“Meant to be!” Madame Za, who was eighty now and sat in the corner of the couch, still dressed in her scarves and rings, telling weird fortunes to anyone who wanted one.
“Anyway, I just wanted to say I would not be who I am,” I lifted my glass. “Without all of you and a little help from fate.”
And I never would have met Nick.
Our eyes met and he made a big show of rolling his. He didn’t believe my fate theory. The most he would concede was good luck. He’d been adopted by a family in Calico Cove – Antony and Birdie Renard. But he’d been older. A teenager, who’d been beaten, abandoned, sent to juvie and left to fend for himself for too long before he’d found family.
Me.
Love.
“Here, here!” Dad shouted and everyone raised their glasses towards me. I sucked down the glass of champagne (not Sprite, sneaky Nick), accepted a ton of birthday hugs and felt more love than I thought possible.
The low chucklenext to my ear made all the hairs stand up on the back of my neck. Goose bumps raced down my arms and I had to cross them to hide the way my nipples reacted to the sound of his voice so close to me.

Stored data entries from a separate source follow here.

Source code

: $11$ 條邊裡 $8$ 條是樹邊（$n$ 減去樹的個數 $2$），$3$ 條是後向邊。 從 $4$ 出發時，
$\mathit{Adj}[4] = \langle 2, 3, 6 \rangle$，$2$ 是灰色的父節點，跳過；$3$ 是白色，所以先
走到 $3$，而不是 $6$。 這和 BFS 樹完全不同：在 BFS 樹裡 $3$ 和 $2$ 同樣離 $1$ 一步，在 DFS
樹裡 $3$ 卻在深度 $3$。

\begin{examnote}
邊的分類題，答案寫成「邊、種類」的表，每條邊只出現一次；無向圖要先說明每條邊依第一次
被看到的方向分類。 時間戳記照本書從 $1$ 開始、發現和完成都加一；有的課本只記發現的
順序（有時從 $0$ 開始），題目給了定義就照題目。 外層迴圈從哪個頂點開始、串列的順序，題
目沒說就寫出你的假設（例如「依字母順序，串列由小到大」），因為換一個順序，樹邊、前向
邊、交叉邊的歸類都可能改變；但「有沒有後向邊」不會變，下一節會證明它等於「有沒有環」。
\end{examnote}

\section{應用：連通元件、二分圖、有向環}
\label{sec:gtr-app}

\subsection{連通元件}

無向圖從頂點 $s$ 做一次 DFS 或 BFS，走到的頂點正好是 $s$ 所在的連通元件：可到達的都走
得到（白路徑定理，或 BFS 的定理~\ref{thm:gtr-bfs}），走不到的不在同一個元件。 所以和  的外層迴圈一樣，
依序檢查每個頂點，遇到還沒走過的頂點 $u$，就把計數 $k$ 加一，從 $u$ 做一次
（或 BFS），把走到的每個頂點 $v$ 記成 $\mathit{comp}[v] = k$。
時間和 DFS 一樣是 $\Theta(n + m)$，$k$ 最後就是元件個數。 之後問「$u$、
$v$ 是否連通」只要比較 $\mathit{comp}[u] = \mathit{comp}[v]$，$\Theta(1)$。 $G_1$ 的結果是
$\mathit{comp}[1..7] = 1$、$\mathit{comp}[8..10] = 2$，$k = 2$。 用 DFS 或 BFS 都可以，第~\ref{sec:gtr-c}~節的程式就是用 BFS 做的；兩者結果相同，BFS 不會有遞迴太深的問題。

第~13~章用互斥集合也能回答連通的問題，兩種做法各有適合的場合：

“Hey kiddo, good toast. What did you wish for?”
You. Only you.
“I can’t tell you,” I said, turning towards him. “Or it won’t come true.”And you’re going to find out soon enough.
“You’re eighteen now,” he said. “Too old for fairy tales.”

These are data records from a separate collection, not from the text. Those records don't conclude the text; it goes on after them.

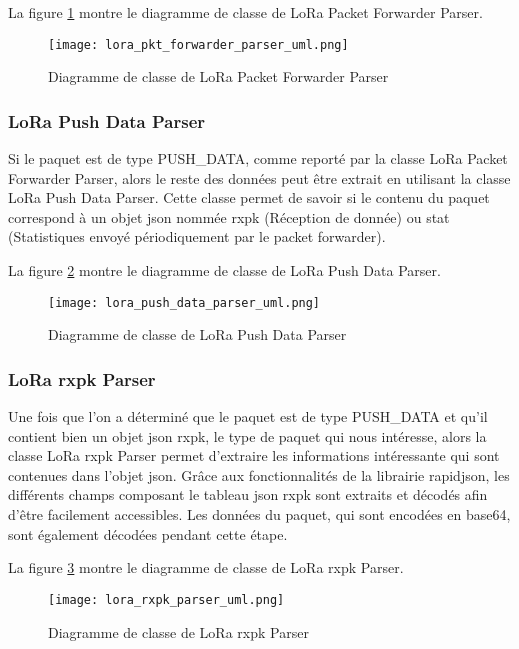 La figure \ref{fig:lora_pkt_forwarder_parser_uml} montre le diagramme de classe de LoRa Packet Forwarder Parser.

\begin{figure}[htb]
\centering 
\texttt{[image: lora\_pkt\_forwarder\_parser\_uml.png]} 
\caption{Diagramme de classe de LoRa Packet Forwarder Parser}
\label{fig:lora_pkt_forwarder_parser_uml}
 \end{figure}

\subsubsection{LoRa Push Data Parser}

Si le paquet est de type PUSH\_DATA, comme reporté par la classe LoRa Packet Forwarder Parser, alors le reste des données peut être extrait en utilisant la classe LoRa Push Data Parser. Cette classe permet de savoir si le contenu du paquet correspond à un objet json nommée rxpk (Réception de donnée) ou stat (Statistiques envoyé périodiquement par le packet forwarder).

La figure \ref{fig:lora_push_data_parser_uml} montre le diagramme de classe de LoRa Push Data Parser.

\begin{figure}[htb]
\centering 
\texttt{[image: lora\_push\_data\_parser\_uml.png]} 
\caption{Diagramme de classe de LoRa Push Data Parser}
\label{fig:lora_push_data_parser_uml}
 \end{figure}

\subsubsection{LoRa rxpk Parser}

Une fois que l'on a déterminé que le paquet est de type PUSH\_DATA et qu'il contient bien un objet json rxpk, le type de paquet qui nous intéresse, alors la classe LoRa rxpk Parser permet d'extraire les informations intéressante qui sont contenues dans l'objet json. Grâce aux fonctionnalités de la librairie rapidjson, les différents champs composant le tableau json rxpk sont extraits et décodés afin d'être facilement accessibles. Les données du paquet, qui sont encodées en base64, sont également décodées pendant cette étape.

La figure \ref{fig:lora_rxpk_parser_uml} montre le diagramme de classe de LoRa rxpk Parser.

\begin{figure}[htb]
\centering 
\texttt{[image: lora\_rxpk\_parser\_uml.png]} 
\caption{Diagramme de classe de LoRa rxpk Parser}
\label{fig:lora_rxpk_parser_uml}
 \end{figure}


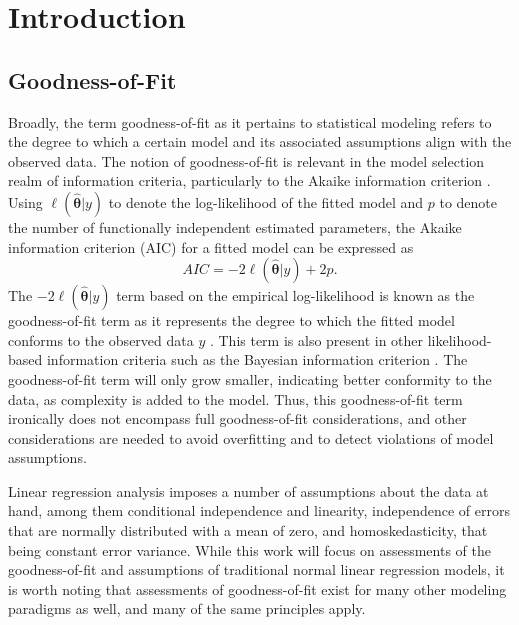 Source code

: \documentclass[submit]{smj}
\begin{document}

\maketitle


\section{Introduction}
	\subsection{Goodness-of-Fit}

    		Broadly, the term goodness-of-fit as it pertains to statistical modeling refers to the degree to which a certain model
		and its associated assumptions align with the observed data. The notion of goodness-of-fit is relevant in the model selection realm of information criteria, particularly to the Akaike
		information criterion \citep{Akaike}. Using $\ell(\hat{\bm{\theta}}|y)$ to denote the log-likelihood of the fitted model and $p$ to denote the
		number of functionally independent estimated parameters, the Akaike information criterion (AIC) for a fitted model can be expressed as
		\begin{equation*}
			AIC = -2 \ell(\hat{\bm{\theta}}|y) + 2 p.
		\end{equation*}
		The $-2 \ell(\hat{\bm{\theta}}|y)$ term based on the empirical log-likelihood is known as the goodness-of-fit term as it represents the degree to which the fitted model
		conforms to the observed data $y$ \citep{Cavanaugh}. This term is also present in other likelihood-based information criteria such as the Bayesian information criterion \citep{Schwarz}.
		The goodness-of-fit term will only grow smaller, indicating better conformity to the data, as complexity is added to the model. Thus, this goodness-of-fit term ironically does
		not encompass full goodness-of-fit considerations, and other considerations are needed to avoid overfitting and to detect violations of model assumptions.

		Linear regression analysis imposes a number of assumptions about the data at hand, among them conditional independence and linearity, independence of errors that are normally distributed with a mean of zero,
		and homoskedasticity, that being constant error variance. While this work will focus on assessments of the goodness-of-fit and assumptions of traditional normal linear regression models, it is worth noting
		that assessments of goodness-of-fit exist for many other modeling paradigms as well, and many of the same principles apply.
		
\end{document}
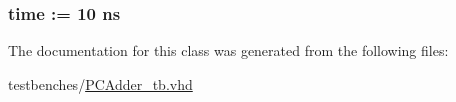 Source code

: \hypertarget{class_p_c_adder__tb_1_1behavior_ab3c46918aa1e58060e340ba6e16733a9}{
\subsubsection[{clk\-\_\-period}]{ {\bfseries time  \-:=  10  ns } }}\label{class_p_c_adder__tb_1_1behavior_ab3c46918aa1e58060e340ba6e16733a9}


\-The documentation for this class was generated from the following files\-:\begin{DoxyCompactItemize}
\item 
testbenches/\hyperlink{_p_c_adder__tb_8vhd}{\-P\-C\-Adder\-\_\-tb.\-vhd}\end{DoxyCompactItemize}
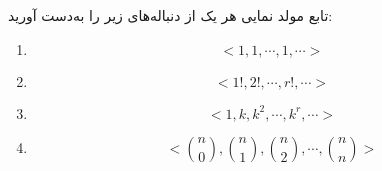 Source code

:     \p 
تابع مولد نمایی هر یک از دنباله‌های زیر را به‌دست آورید:
\begin{enumerate}
\item
$$<1, 1, \cdots, 1, \cdots>$$
\item
$$<1!, 2!, \cdots, r!, \cdots>$$
\item
$$<1, k, k^2, \cdots, k^r, \cdots>$$
\item
$$<\binom{n}{0}, \binom{n}{1}, \binom{n}{2}, \cdots, \binom{n}{n}>$$
\end{enumerate} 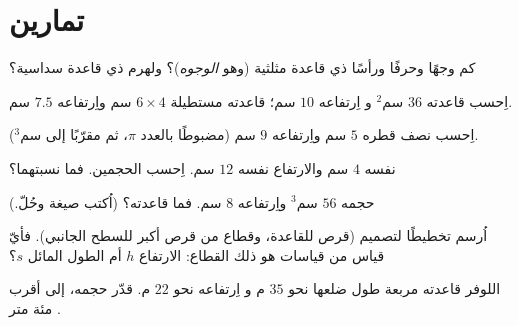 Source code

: \section{تمارين}

\begin{exercise}[$\star$]\label{exo:g8:solids:1}
كم وجهًا وحرفًا ورأسًا  ذي قاعدة
مثلثية (وهو \emph{ الوجوه})؟ ولهرم ذي قاعدة سداسية؟
\end{exercise}

\begin{exercise}[$\star$]\label{exo:g8:solids:2}
اِحسب    قاعدته $36$ سم$^2$ و
اِرتفاعه $10$ سم؛   قاعدته مستطيلة
$6 \times 4$ سم واِرتفاعه $7.5$ سم.
\end{exercise}

\begin{exercise}[$\star$]\label{exo:g8:solids:3}
اِحسب   نصف قطره $5$ سم واِرتفاعه $9$ سم
(مضبوطًا بالعدد $\pi$، ثم مقرّبًا إلى سم$^3$).
\end{exercise}

\begin{exercise}[$\star$]\label{exo:g8:solids:4}
   نفسه $4$ سم والارتفاع نفسه
$12$ سم. اِحسب الحجمين. فما نسبتهما؟
\end{exercise}

\begin{exercise}[$\star$]\label{exo:g8:solids:5}
 حجمه $56$ سم$^3$ واِرتفاعه $8$ سم. فما 
قاعدته؟ (اُكتب صيغة  وحُلّ.)
\end{exercise}

\begin{exercise}[$\star$]\label{exo:g8:solids:6}
اُرسم تخطيطًا لتصميم  (قرص للقاعدة، وقطاع من
قرص أكبر للسطح الجانبي). فأيّ قياس من قياسات 
هو  ذلك القطاع: الارتفاع $h$ أم الطول المائل
$s$؟
\end{exercise}

\begin{exercise}[$\star\star$]\label{exo:g8:solids:7}
 اللوفر قاعدته مربعة طول ضلعها نحو $35$ م و
اِرتفاعه نحو $22$ م. قدّر حجمه، إلى أقرب مئة
متر .
\end{exercise}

“That’s the difference between us,” I said. “I’ll never be too old to believe in fairy tales and you’ve always been too old to believe in them.”

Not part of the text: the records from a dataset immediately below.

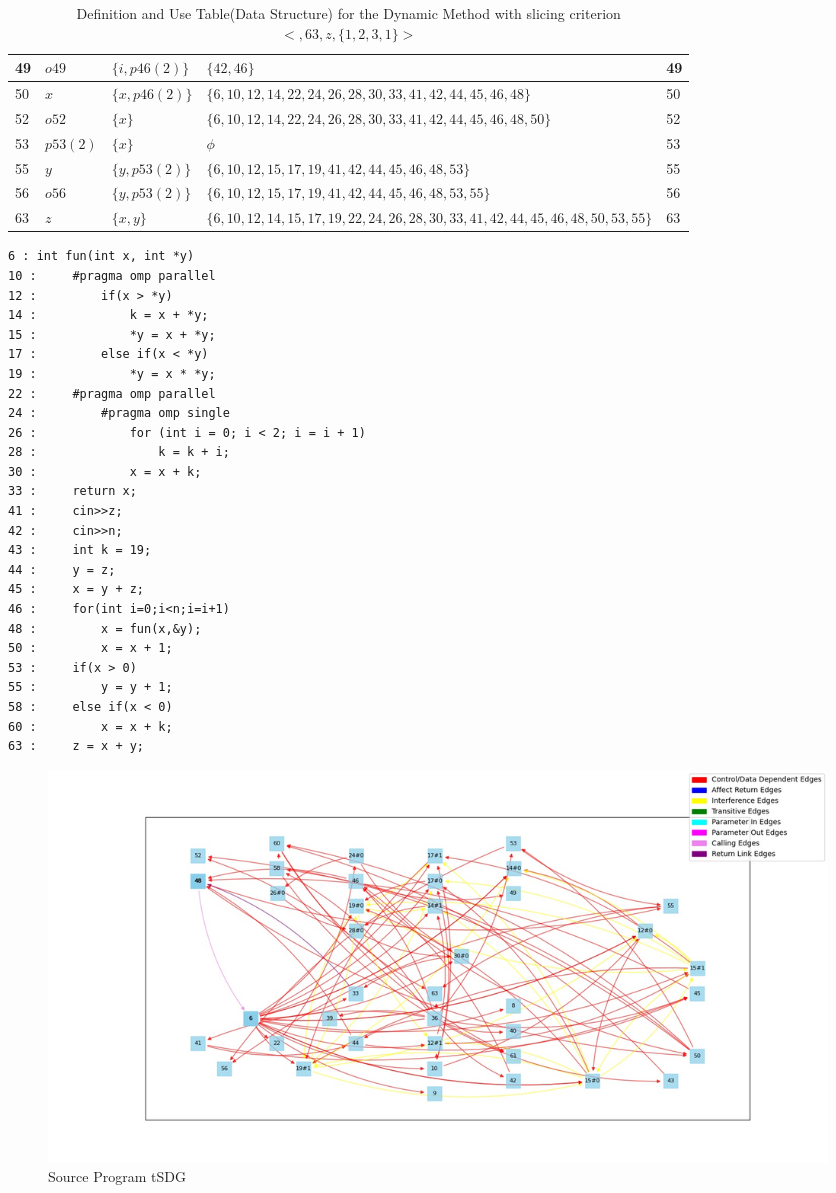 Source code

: \documentclass[conference]{IEEEtran}
\begin{document}
\begin{table}[t]
\begin{tabular}{| p{} | p{} | p{} |p{} |p{} |}
        49 & $o49$ & $\{i , p46(2)\}$ & $\{42 , 46\}$ & 49 \\\hline
        50 & $x$ & $\{x , p46(2)\}$ & $\{6 , 10 , 12 , 14 , 22 , 24 , 26 , 28 , 30 , 33 , 41 , 42 , 44 , 45 , 46 , 48\}$ & 50 \\\hline
        52 & $o52$ & $\{x\}$ & $\{6 , 10 , 12 , 14 , 22 , 24 , 26 , 28 , 30 , 33 , 41 , 42 , 44 , 45 , 46 , 48 , 50\}$ & 52 \\\hline
        53 & $p53(2)$ & $\{x\}$ &  $\phi$ & 53 \\\hline
        55 & $y$ & $\{y , p53(2)\}$ &  $\{6 , 10 , 12 , 15 , 17 , 19 , 41 , 42 , 44 , 45 , 46 , 48 , 53\}$ & 55 \\\hline
        56 & $o56$ & $\{y , p53(2)\}$ &  $\{6 , 10 , 12 , 15 , 17 , 19 , 41 , 42 , 44 , 45 , 46 , 48 , 53 , 55\}$ & 56 \\\hline
        63 & $z$ & $\{x , y\}$ & $\{6 , 10 , 12 , 14 , 15 , 17 , 19 , 22 , 24 , 26 , 28 , 30 , 33 , 41 , 42 , 44 , 45 , 46 , 48 , 50 , 53 , 55\}$ & 63 \\\hline
    \end{tabular}
    \caption{Definition and Use Table(Data Structure) for the Dynamic Method with slicing criterion $<,63,z,\{1,2,3,1\}>$}
    \label{tab:my_label}
\end{table}
\begin{lstlisting}
6 : int fun(int x, int *y)
10 :     #pragma omp parallel
12 :         if(x > *y) 
14 :             k = x + *y;
15 :             *y = x + *y;
17 :         else if(x < *y)
19 :             *y = x * *y;
22 :     #pragma omp parallel 
24 :         #pragma omp single
26 :             for (int i = 0; i < 2; i = i + 1)
28 :                 k = k + i;
30 :             x = x + k;
33 :     return x;
41 :     cin>>z;
42 :     cin>>n;
43 :     int k = 19;
44 :     y = z;
45 :     x = y + z;
46 :     for(int i=0;i<n;i=i+1)
48 :         x = fun(x,&y);
50 :         x = x + 1;
53 :     if(x > 0)
55 :         y = y + 1;
58 :     else if(x < 0)
60 :         x = x + k;
63 :     z = x + y;
\end{lstlisting}
\begin{figure}[p]
    \centering
    \includegraphics[scale=0.5]{sourcetSDG.jpeg}
    \caption{Source Program tSDG}
    \label{fig:my_label}
\end{figure}
\end{document}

He jerked back, like I’d punched him in the gut. “Swear to God, Nora, sometimes you say shit that makes me feel like you should be Madame Za.”
“I can see your future,” I pretended to wave a hand over a crystal ball. “You will have to learn how to invoice your customers and schedule appointments-”
He punched me in the arm.
“Ouch.”
He rubbed the spot he’d punched and I felt like a puppy who wanted to roll over onto her back for the handsome man.
Nick was turning thirty in a couple of months, something I teased him about mercilessly. But he was only getting hotter. There wasn’t a single woman in Calico Cove, ten years his junior or ten years his senior, who wasn’t interested in dating Nick Renard.
And he’d dated plenty of them over the years – the older ones. Not the younger ones. And that didn’t bother me…much.
Because I didn’t want to date Nick. I had my eye on a much bigger prize.
“Okay, I wished for you to stop calling me, kiddo, old man.” I lied.
He laughed. “Fair enough. You’re an official adult now. I’ll call you Nora, if you drop this old man business. You’re giving me a complex.”
He made like he was going to ruffle my hair, but I avoided his heavy palm, which probably had engine grease caked under his fingertips.
“Stoooop! You’ll get me dirty.”
I was wearing a white sundress with spaghetti straps that was so tight to my waist I’d kept the dress hidden from Dad until itwas too late for me to change. It was loose and twirly around my knees and it made the most of my summer tan and dark hair.
I looked like a beautiful adult woman.
There was not a single part of me that wanted to be something or someone else. My hair was wavy, but I didn’t straighten it or make it curlier. I had freckles, but I didn’t hide them. My clothes were basic because while my mom came from a family with money, my dad was a fisherman who believed nothing should ever be wasted.
I had one dress that my mom tailored for all my dances, making a new dress out of magic and good material. That prom dress was now my sister, Charlie’s, prom dress and would probably be Bethany’s one day. That’s just how the Barnes family rolled.
But for my eighteenth birthday, I’d wanted something special. Something grown up.